Task item:
Write out the data word for word and omit every picture.

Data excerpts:
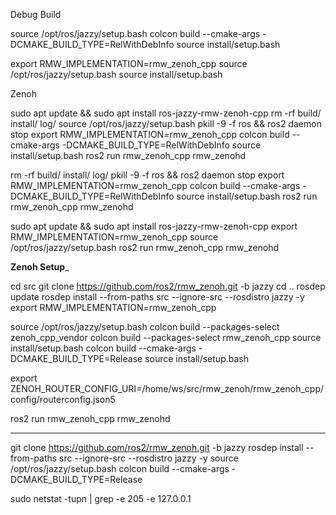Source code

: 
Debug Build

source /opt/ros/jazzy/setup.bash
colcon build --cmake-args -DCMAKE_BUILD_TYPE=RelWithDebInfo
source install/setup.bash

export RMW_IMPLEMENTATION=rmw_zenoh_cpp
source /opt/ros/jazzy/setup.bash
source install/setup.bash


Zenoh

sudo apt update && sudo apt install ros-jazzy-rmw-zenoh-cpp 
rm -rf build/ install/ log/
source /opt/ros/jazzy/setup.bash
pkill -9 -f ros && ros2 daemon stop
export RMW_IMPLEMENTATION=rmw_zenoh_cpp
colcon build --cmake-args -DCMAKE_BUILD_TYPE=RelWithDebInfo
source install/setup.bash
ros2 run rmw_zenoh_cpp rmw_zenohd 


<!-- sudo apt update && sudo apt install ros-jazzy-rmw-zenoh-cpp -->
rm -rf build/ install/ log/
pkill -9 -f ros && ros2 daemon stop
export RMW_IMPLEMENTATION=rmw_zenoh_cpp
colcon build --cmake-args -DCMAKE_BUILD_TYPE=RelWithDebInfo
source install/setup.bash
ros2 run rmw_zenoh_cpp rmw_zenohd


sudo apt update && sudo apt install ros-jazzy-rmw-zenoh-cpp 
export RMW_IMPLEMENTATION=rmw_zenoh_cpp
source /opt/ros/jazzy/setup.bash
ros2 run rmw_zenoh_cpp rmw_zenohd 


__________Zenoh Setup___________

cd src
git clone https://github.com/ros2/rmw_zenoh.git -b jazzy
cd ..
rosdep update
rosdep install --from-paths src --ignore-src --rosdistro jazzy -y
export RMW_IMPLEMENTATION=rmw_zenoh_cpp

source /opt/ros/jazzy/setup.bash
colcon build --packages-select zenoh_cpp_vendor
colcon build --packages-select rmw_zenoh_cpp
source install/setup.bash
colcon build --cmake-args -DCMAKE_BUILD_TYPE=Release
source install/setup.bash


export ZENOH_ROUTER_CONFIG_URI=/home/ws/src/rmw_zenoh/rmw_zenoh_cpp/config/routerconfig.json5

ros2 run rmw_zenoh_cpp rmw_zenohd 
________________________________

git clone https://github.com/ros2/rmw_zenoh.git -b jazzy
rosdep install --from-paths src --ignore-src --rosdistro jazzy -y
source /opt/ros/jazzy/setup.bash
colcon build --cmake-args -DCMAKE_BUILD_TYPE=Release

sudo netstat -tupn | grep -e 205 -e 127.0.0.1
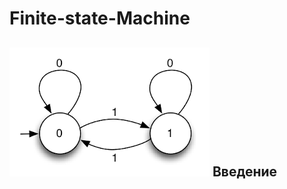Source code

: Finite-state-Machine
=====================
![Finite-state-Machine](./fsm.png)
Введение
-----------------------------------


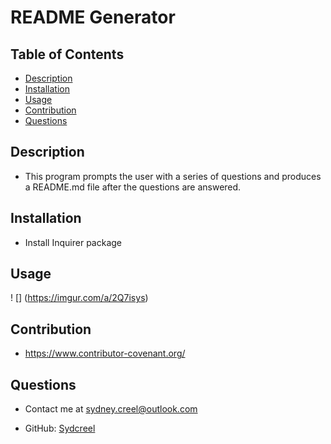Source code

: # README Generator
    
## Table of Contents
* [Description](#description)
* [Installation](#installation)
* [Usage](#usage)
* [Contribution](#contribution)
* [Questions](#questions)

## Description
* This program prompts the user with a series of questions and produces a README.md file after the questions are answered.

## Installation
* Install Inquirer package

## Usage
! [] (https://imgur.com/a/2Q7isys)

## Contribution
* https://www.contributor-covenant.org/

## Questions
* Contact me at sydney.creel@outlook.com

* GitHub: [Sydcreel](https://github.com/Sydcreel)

Answer below:
Source code

: 
Debug Build

source /opt/ros/jazzy/setup.bash
colcon build --cmake-args -DCMAKE_BUILD_TYPE=RelWithDebInfo
source install/setup.bash

export RMW_IMPLEMENTATION=rmw_zenoh_cpp
source /opt/ros/jazzy/setup.bash
source install/setup.bash


Zenoh

sudo apt update && sudo apt install ros-jazzy-rmw-zenoh-cpp 
rm -rf build/ install/ log/
source /opt/ros/jazzy/setup.bash
pkill -9 -f ros && ros2 daemon stop
export RMW_IMPLEMENTATION=rmw_zenoh_cpp
colcon build --cmake-args -DCMAKE_BUILD_TYPE=RelWithDebInfo
source install/setup.bash
ros2 run rmw_zenoh_cpp rmw_zenohd 


<!-- sudo apt update && sudo apt install ros-jazzy-rmw-zenoh-cpp -->
rm -rf build/ install/ log/
pkill -9 -f ros && ros2 daemon stop
export RMW_IMPLEMENTATION=rmw_zenoh_cpp
colcon build --cmake-args -DCMAKE_BUILD_TYPE=RelWithDebInfo
source install/setup.bash
ros2 run rmw_zenoh_cpp rmw_zenohd


sudo apt update && sudo apt install ros-jazzy-rmw-zenoh-cpp 
export RMW_IMPLEMENTATION=rmw_zenoh_cpp
source /opt/ros/jazzy/setup.bash
ros2 run rmw_zenoh_cpp rmw_zenohd 


__________Zenoh Setup___________

cd src
git clone https://github.com/ros2/rmw_zenoh.git -b jazzy
cd ..
rosdep update
rosdep install --from-paths src --ignore-src --rosdistro jazzy -y
export RMW_IMPLEMENTATION=rmw_zenoh_cpp

source /opt/ros/jazzy/setup.bash
colcon build --packages-select zenoh_cpp_vendor
colcon build --packages-select rmw_zenoh_cpp
source install/setup.bash
colcon build --cmake-args -DCMAKE_BUILD_TYPE=Release
source install/setup.bash


export ZENOH_ROUTER_CONFIG_URI=/home/ws/src/rmw_zenoh/rmw_zenoh_cpp/config/routerconfig.json5

ros2 run rmw_zenoh_cpp rmw_zenohd 
________________________________

git clone https://github.com/ros2/rmw_zenoh.git -b jazzy
rosdep install --from-paths src --ignore-src --rosdistro jazzy -y
source /opt/ros/jazzy/setup.bash
colcon build --cmake-args -DCMAKE_BUILD_TYPE=Release

sudo netstat -tupn | grep -e 205 -e 127.0.0.1
Source code

: Finite-state-Machine
=====================
![Finite-state-Machine](./fsm.png)
Введение
-----------------------------------


Source code

: # README Generator
    
## Table of Contents
* [Description](#description)
* [Installation](#installation)
* [Usage](#usage)
* [Contribution](#contribution)
* [Questions](#questions)

## Description
* This program prompts the user with a series of questions and produces a README.md file after the questions are answered.

## Installation
* Install Inquirer package

## Usage
! [] (https://imgur.com/a/2Q7isys)

## Contribution
* https://www.contributor-covenant.org/

## Questions
* Contact me at sydney.creel@outlook.com

* GitHub: [Sydcreel](https://github.com/Sydcreel)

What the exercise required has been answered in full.